Chili-Argentine
Du Chili au Chili en passant par Salta
en Argentine. 20 novembre 2010.
San Pedro est, plus encore qu'en mai,
une ville artificielle, qui n'existe que par le tourisme. Ils sont nombreux
à flâner dans les rues en humant un peu de ce désert d'Atacama. Et pourtant,
par définition, un désert n'est-il pas ...désert ? Ici, ce ne sont que restaurants,
hôtels et agences de tourisme. Nous y faisons une très petite halte revigorante
à coups de bon steaks et d'additions bien salées puis repartons vers les hautes
altitudes et la solitude.


Auparavant,
nous allons faire une visite à la Vallée de la Luna. En fin de matinée, elle
n'est pas très prisée des groupes occupés ailleurs et nous sommes assez peu
nombreux à cette heure. Le hasard d'un tunnel nécessitant une lampe électrique
sera l'occasion d'une rencontre avec Helmut et Karine, un couple autrichien-allemande
habitant depuis 40 ans en Californie. Nous sympathisons, immédiatement sur la
même longueur d'onde. Nous les retrouverons avec grand plaisir à San Pedro où
nous passerons une partie de la soirée dans notre « salon ».
La Vallée de la Luna mérite bien son nom, succession de roches hérissées, de
couleur rouge virant au rose et au violet. Une vallée s'étend au loin, petits
tas de sable, rochers pointus et dans un coin de la vallée, une très grande
dune dont l'arête est effilée. Bien entendu, son accès est interdit...
Une
ancienne mine de sel où nous ne sommes pas descendus car il faut un équipement
spéléo ; autour de la mine, on croit parfois marcher sur du verre, le gypse
formant le sol étant extraordinairement transparent.
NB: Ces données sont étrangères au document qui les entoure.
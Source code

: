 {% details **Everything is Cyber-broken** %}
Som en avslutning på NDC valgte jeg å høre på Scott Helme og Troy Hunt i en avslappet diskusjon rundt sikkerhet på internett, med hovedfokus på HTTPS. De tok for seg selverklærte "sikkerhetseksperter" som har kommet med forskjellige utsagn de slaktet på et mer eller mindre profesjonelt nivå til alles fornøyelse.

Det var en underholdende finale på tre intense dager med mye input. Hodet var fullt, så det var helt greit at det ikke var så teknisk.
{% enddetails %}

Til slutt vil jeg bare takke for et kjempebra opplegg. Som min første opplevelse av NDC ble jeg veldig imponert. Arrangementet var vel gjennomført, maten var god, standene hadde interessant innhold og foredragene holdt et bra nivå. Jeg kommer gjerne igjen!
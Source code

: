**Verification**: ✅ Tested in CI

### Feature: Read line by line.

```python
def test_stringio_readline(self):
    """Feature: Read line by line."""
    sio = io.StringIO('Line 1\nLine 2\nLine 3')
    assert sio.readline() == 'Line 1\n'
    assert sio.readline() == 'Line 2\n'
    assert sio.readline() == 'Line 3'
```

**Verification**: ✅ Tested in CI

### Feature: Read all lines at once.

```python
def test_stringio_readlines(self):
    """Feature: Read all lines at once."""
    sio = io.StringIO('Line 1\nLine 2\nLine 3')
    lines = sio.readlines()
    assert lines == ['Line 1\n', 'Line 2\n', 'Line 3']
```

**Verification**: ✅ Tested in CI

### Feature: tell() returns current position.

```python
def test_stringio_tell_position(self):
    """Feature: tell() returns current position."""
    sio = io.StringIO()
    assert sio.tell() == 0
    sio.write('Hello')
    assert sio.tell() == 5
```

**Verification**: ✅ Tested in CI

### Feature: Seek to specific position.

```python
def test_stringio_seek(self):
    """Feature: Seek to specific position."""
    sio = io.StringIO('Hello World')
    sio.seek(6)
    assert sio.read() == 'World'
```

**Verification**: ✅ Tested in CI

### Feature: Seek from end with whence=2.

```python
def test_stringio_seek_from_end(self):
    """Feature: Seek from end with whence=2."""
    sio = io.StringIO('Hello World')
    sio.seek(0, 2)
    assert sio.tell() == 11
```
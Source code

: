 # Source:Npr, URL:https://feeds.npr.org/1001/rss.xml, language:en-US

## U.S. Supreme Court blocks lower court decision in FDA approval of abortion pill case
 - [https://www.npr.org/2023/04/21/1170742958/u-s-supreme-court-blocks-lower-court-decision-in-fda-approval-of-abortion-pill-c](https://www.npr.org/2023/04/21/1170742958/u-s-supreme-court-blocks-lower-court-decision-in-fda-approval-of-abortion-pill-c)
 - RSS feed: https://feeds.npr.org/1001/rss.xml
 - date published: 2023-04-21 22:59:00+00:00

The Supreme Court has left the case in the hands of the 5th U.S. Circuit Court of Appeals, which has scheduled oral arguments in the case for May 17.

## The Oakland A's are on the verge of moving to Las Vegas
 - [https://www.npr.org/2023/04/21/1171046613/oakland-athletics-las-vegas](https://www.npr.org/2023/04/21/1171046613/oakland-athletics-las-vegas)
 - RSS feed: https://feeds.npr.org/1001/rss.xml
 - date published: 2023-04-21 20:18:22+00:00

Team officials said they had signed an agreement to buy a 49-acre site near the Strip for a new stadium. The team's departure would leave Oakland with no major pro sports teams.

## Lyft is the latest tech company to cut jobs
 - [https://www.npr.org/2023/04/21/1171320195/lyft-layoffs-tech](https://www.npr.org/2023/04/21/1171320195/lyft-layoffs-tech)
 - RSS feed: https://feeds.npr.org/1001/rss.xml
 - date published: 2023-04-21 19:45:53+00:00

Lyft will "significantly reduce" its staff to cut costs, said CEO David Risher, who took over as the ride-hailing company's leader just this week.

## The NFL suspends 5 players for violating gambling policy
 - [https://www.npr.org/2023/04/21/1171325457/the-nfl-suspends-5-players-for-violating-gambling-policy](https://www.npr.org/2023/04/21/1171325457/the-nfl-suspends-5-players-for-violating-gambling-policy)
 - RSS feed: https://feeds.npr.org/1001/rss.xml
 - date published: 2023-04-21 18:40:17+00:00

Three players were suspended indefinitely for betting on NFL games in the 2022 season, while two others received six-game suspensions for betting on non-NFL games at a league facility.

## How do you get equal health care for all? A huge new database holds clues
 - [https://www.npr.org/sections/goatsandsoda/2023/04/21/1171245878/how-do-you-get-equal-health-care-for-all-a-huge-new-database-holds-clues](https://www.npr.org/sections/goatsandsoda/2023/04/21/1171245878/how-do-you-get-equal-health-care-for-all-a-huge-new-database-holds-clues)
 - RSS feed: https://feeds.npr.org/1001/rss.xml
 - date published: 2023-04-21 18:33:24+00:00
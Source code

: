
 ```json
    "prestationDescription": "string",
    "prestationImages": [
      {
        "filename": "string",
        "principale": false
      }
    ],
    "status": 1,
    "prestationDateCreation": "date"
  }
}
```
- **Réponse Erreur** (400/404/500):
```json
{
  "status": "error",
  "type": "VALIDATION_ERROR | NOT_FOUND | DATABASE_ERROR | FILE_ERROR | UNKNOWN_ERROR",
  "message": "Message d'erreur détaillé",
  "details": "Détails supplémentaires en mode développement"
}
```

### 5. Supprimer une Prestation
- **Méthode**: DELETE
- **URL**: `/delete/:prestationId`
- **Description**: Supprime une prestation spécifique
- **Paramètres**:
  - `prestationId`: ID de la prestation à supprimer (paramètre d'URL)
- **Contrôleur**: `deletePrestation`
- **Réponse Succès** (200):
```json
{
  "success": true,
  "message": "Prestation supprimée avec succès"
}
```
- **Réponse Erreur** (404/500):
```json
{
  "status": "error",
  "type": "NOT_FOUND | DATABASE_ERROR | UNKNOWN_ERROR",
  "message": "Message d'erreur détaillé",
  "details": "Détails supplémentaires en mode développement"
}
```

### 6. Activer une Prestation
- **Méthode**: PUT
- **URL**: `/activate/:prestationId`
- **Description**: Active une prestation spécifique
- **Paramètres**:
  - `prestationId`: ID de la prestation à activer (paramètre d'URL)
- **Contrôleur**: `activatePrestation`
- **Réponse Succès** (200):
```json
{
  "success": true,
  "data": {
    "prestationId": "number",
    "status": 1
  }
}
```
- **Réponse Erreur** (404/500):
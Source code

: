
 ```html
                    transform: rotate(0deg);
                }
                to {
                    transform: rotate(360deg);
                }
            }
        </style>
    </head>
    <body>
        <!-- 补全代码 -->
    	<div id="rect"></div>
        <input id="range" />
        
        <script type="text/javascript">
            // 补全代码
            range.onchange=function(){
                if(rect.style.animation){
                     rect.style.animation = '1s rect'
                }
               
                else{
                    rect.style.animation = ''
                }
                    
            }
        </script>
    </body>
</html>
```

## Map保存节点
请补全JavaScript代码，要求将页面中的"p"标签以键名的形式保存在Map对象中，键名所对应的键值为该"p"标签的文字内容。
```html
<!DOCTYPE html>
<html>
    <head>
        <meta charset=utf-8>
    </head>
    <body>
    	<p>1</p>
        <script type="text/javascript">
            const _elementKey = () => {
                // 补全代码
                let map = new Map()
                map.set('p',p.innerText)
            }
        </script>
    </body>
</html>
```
Le lendemain, nous rejoignons la Laguna
Miscanti, à 4 000 m d'altitude et passons à côté du Volcan Lascar qui a été
en éruption en 2008 ou 2009. En mai, le sommet était recouvert de neige ;
aujourd'hui, plus de neige, et un filet de fumée s'échappe du cratère. A quand
la prochaine éruption???
Nous sommes très déçus par la Laguna
Misacanti.
Non pas qu'elle ne soit pas jolie, mais d'abord, elle est payante, car à San
Pedro tout est payant, tourisme oblige ! Et puis dés l'entrée, on nous montre
sur une maquette où il faut marcher, un chemin bien limité. Arrivés sur le parking,
un homme vient vite nous faire changer de place, nous sommes sur le parking
voitures (il n'y aura jamais plus de deux voitures sur un parking de 30 places
au moins !) . Et une femme va courir vers nous en criant car nous avons marché
dans le sable pour prendre une photo...
Habitués à la liberté des grands espaces,
nous sommes vite dépassés par tant de contraintes (inutiles au demeurant)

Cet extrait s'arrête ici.